In 1966 Dominica was on the brink of major political change. The failure of the West Indies Federation in 1962 after the withdrawals of Jamaica and Trinidad and Tobago led to an attempt by the remaining islands to reconvene a new federal body (the so-called ‘Little Eight’). However, after four years of fruitless negotiation this project was also abandoned, and the small islands of the British Leeward and Windward groups began to move toward new arrangements with Britain independently…
In 1966 Dominica was on the brink of major political change. The failure of the West Indies Federation in 1962 after the withdrawals of Jamaica and Trinidad and Tobago led to an attempt by the remaining islands to reconvene a new federal body (the so-called ‘Little Eight’). However, after four years of fruitless negotiation this project was also abandoned, and the small islands of the British Leeward and Windward groups began to move toward new arrangements with Britain independently of one another.
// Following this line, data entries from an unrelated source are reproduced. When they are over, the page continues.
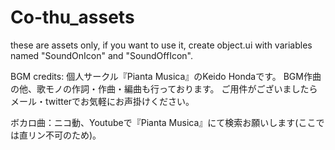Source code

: # Co-thu_assets

these are assets only, if you want to use it, create object.ui with variables named "SoundOnIcon" and "SoundOffIcon".


BGM credits:
個人サークル『Pianta Musica』のKeido Hondaです。
BGM作曲の他、歌モノの作詞・作曲・編曲も行っております。
ご用件がございましたらメール・twitterでお気軽にお声掛けください。

ボカロ曲：ニコ動、Youtubeで『Pianta Musica』にて検索お願いします(ここでは直リン不可のため)。

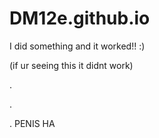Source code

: # DM12e.github.io
I did something and it worked!! :) 


(if ur seeing this it didnt work)






.








.






.
PENIS HA
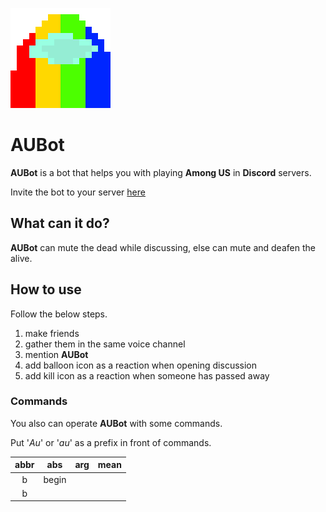 ![](icon.png)
# AUBot

**AUBot** is a bot that helps you with playing **Among US** in **Discord** servers.

Invite the bot to your server [here](https://discord.com/api/oauth2/authorize?client_id=865819939935748096&permissions=12582912&scope=bot)

## What can it do?
**AUBot** can mute the dead while discussing, else can mute and deafen the alive.

## How to use
Follow the below steps.
1. make friends
2. gather them in the same voice channel
3. mention **AUBot**
4. add balloon icon as a reaction when opening discussion
5. add kill icon as a reaction when someone has passed away

### Commands
You also can operate **AUBot** with some commands.

Put '*Au*' or '*au*' as a prefix in front of commands.

| abbr | abs | arg | mean |
| :-: | :-: | :-: | :-- |
| b | begin |  |
| b |  |  |
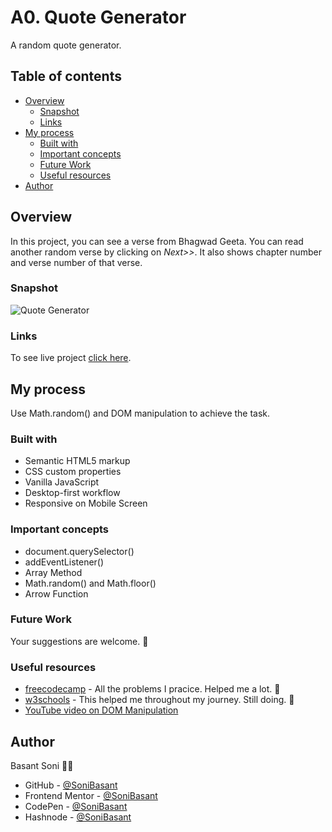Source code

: # A0. Quote Generator

A random quote generator.

## Table of contents

- [Overview](#overview)
  - [Snapshot](#snapshot)
  - [Links](#links)
- [My process](#my-process)
  - [Built with](#built-with)
  - [Important concepts](#important-concepts)
  - [Future Work](#future-work)
  - [Useful resources](#useful-resources)
- [Author](#author)

## Overview

In this project, you can see a verse from Bhagwad Geeta. You can read another random verse by clicking on _Next>>_. It also shows chapter number and verse number of that verse.

### Snapshot

![Quote Generator](https://sonibasant.github.io/Vanilla-JavaScript-Projects/A0.%20Quote%20Generator/Images/QG-Snap.png)

### Links

To see live project [click here](https://sonibasant.github.io/Vanilla-JavaScript-Projects/A0.%20Quote%20Generator/quoteGen.html).

## My process

Use Math.random() and DOM manipulation to achieve the task.

### Built with

- Semantic HTML5 markup
- CSS custom properties
- Vanilla JavaScript
- Desktop-first workflow
- Responsive on Mobile Screen

### Important concepts

- document.querySelector()
- addEventListener()
- Array Method
- Math.random() and Math.floor()
- Arrow Function

### Future Work

Your suggestions are welcome. 🙌

### Useful resources

- [freecodecamp](https://www.freecodecamp.org/) - All the problems I pracice. Helped me a lot. 🙌
- [w3schools](https://www.w3schools.com) - This helped me throughout my journey. Still doing. 🙂
- [YouTube video on DOM Manipulation](https://www.youtube.com/watch?v=5fb2aPlgoys)

## Author

Basant Soni 👨‍💻

- GitHub - [@SoniBasant](https://github.com/SoniBasant)
- Frontend Mentor - [@SoniBasant](https://www.frontendmentor.io/profile/SoniBasant)
- CodePen - [@SoniBasant](https://codepen.io/sonibasant)
- Hashnode - [@SoniBasant](https://sonibasant.hashnode.dev/)
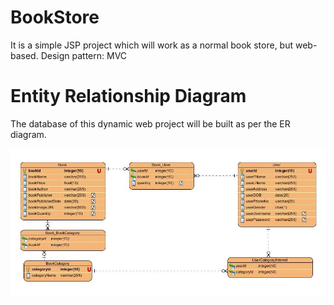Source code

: # BookStore
It is a simple JSP project which will work as a normal book store, but web-based.
Design pattern: MVC

# Entity Relationship Diagram
The database of this dynamic web project will be built as per the ER diagram.

![ER-Diagram](https://github.com/elwyncrestha/BookStore/blob/master/requisites/images/ER1.JPG)
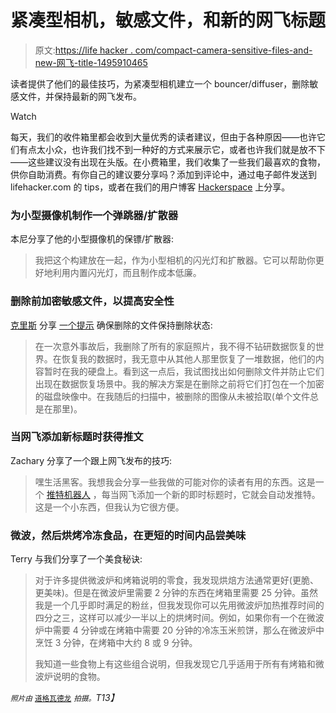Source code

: # 紧凑型相机，敏感文件，和新的网飞标题

> 原文:[https://life hacker . com/compact-camera-sensitive-files-and-new-网飞-title-1495910465](https://lifehacker.com/compact-cameras-sensitive-files-and-new-netflix-title-1495910465)

读者提供了他们的最佳技巧，为紧凑型相机建立一个 bouncer/diffuser，删除敏感文件，并保持最新的网飞发布。

Watch

每天，我们的收件箱里都会收到大量优秀的读者建议，但由于各种原因——也许它们有点太小众，也许我们找不到一种好的方式来展示它，或者也许我们就是放不下——这些建议没有出现在头版。在小费箱里，我们收集了一些我们最喜欢的食物，供你自助消费。有你自己的建议要分享吗？添加到评论中，通过电子邮件发送到 lifehacker.com 的 tips，或者在我们的用户博客 [Hackerspace](http://hackerspace.lifehacker.com) 上分享。

### 为小型摄像机制作一个弹跳器/扩散器

本尼分享了他的小型摄像机的保镖/扩散器:

> 我把这个构建放在一起，作为小型相机的闪光灯和扩散器。它可以帮助你更好地利用内置闪光灯，而且制作成本低廉。

### 删除前加密敏感文件，以提高安全性

[克里斯](http://caris.kinja.com/) 分享 [一个提示](https://caris.kinja.com/how-to-better-hide-your-deleted-files-from-prying-eyes-1493525862) 确保删除的文件保持删除状态:

> 在一次意外事故后，我删除了所有的家庭照片，我不得不钻研数据恢复的世界。在恢复我的数据时，我无意中从其他人那里恢复了一堆数据，他们的内容暂时在我的硬盘上。看到这一点后，我试图找出如何删除文件并防止它们出现在数据恢复场景中。我的解决方案是在删除之前将它们打包在一个加密的磁盘映像中。在我随后的扫描中，被删除的图像从未被拾取(单个文件总是在那里)。

### 当网飞添加新标题时获得推文

Zachary 分享了一个跟上网飞发布的技巧:

> 嘿生活黑客。我想我会分享一些我做的可能对你的读者有用的东西。这是一个 [推特机器人](https://twitter.com/netflix_bot) ，每当网飞添加一个新的即时标题时，它就会自动发推特。这是一个小东西，但我认为它很方便。

### 微波，然后烘烤冷冻食品，在更短的时间内品尝美味

Terry 与我们分享了一个美食秘诀:

> 对于许多提供微波炉和烤箱说明的零食，我发现烘焙方法通常更好(更脆、更美味)。但是在微波炉里需要 2 分钟的东西在烤箱里需要 25 分钟。虽然我是一个几乎即时满足的粉丝，但我发现你可以先用微波炉加热推荐时间的四分之三，这样可以减少一半以上的烘烤时间。例如，如果你有一个在微波炉中需要 4 分钟或在烤箱中需要 20 分钟的冷冻玉米煎饼，那么在微波炉中烹饪 3 分钟，在烤箱中大约 8 或 9 分钟。
> 
> 我知道一些食物上有这些组合说明，但我发现它几乎适用于所有有烤箱和微波炉说明的食物。

*<small>照片由</small>* [<small>道格瓦德龙</small>](https://secure.flickr.com/photos/dougww/2351327740/sizes/z/in/photostream/) *<small>拍摄。</small>T13】*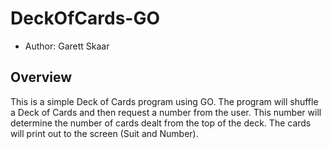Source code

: # DeckOfCards-GO

* Author: Garett Skaar

## Overview

This is a simple Deck of Cards program using GO. The program will shuffle
a Deck of Cards and then request a number from the user. This number will 
determine the number of cards dealt from the top of the deck. The cards 
will print out to the screen (Suit and Number).

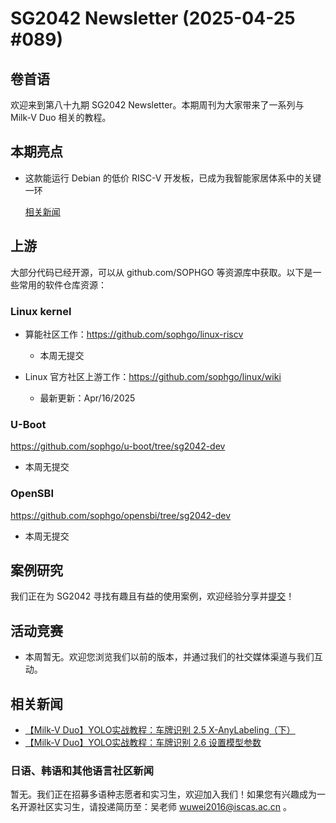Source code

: # SG2042 Newsletter (2025-04-25 #089)

## 卷首语

欢迎来到第八十九期 SG2042 Newsletter。本期周刊为大家带来了一系列与 Milk-V Duo 相关的教程。

## 本期亮点

+ 这款能运行 Debian 的低价 RISC-V 开发板，已成为我智能家居体系中的关键一环

  [相关新闻](https://www.xda-developers.com/cheap-risc-v-board-debian-smart-home/)

## 上游

大部分代码已经开源，可以从 github.com/SOPHGO 等资源库中获取。以下是一些常用的软件仓库资源：

### Linux kernel

+ 算能社区工作：https://github.com/sophgo/linux-riscv

  +  本周无提交

+ Linux 官方社区上游工作：https://github.com/sophgo/linux/wiki

  + 最新更新：Apr/16/2025


### U-Boot

https://github.com/sophgo/u-boot/tree/sg2042-dev

+ 本周无提交

### OpenSBI

https://github.com/sophgo/opensbi/tree/sg2042-dev 

+ 本周无提交

## 案例研究

我们正在为 SG2042 寻找有趣且有益的使用案例，欢迎经验分享并[提交](https://github.com/sophgocommunity/SG2042-Newsletter/pulls)！

## 活动竞赛

- 本周暂无。欢迎您浏览我们以前的版本，并通过我们的社交媒体渠道与我们互动。

## 相关新闻

+ [【Milk-V Duo】YOLO实战教程：车牌识别 2.5 X-AnyLabeling（下）][news-1]
+ [【Milk-V Duo】YOLO实战教程：车牌识别 2.6 设置模型参数][news-2]

[news-1]:https://www.bilibili.com/video/BV1kwLbzBEja
[news-2]:https://www.bilibili.com/video/BV1aHLbzRErM

### 日语、韩语和其他语言社区新闻

暂无。我们正在招募多语种志愿者和实习生，欢迎加入我们！如果您有兴趣成为一名开源社区实习生，请投递简历至：吴老师 [wuwei2016@iscas.ac.cn](mailto:wuwei2016@iscas.ac.cn) 。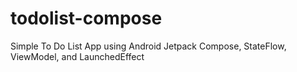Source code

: # todolist-compose
Simple To Do List App using Android Jetpack Compose, StateFlow, ViewModel, and LaunchedEffect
At the London-held Windward Islands Constitutional Conference of 1966 it was decided that Dominica, under the premiership of Edward Le Blanc of the Dominica Labour Party, would be granted ‘Associated Statehood’ status – the island would be self-governing, but would remain subordinate to Britain on matters of defence and foreign policy. Executive order would be in the hands of a Governor who would follow the instructions of the Premier and a cabinet drawn from the House of Assembly. The remaining constitutional connection to the UK could be dissolved at any time if a two-thirds majority in the House of Assembly was in favour, and a two-thirds majority in a public referendum was supportive (in the event, it was not until 1978 that the island achieved full independence). This new status was conferred on the island by the Dominica Constitution Order of March 1,1967 (Honychurch, 1995, 232-3).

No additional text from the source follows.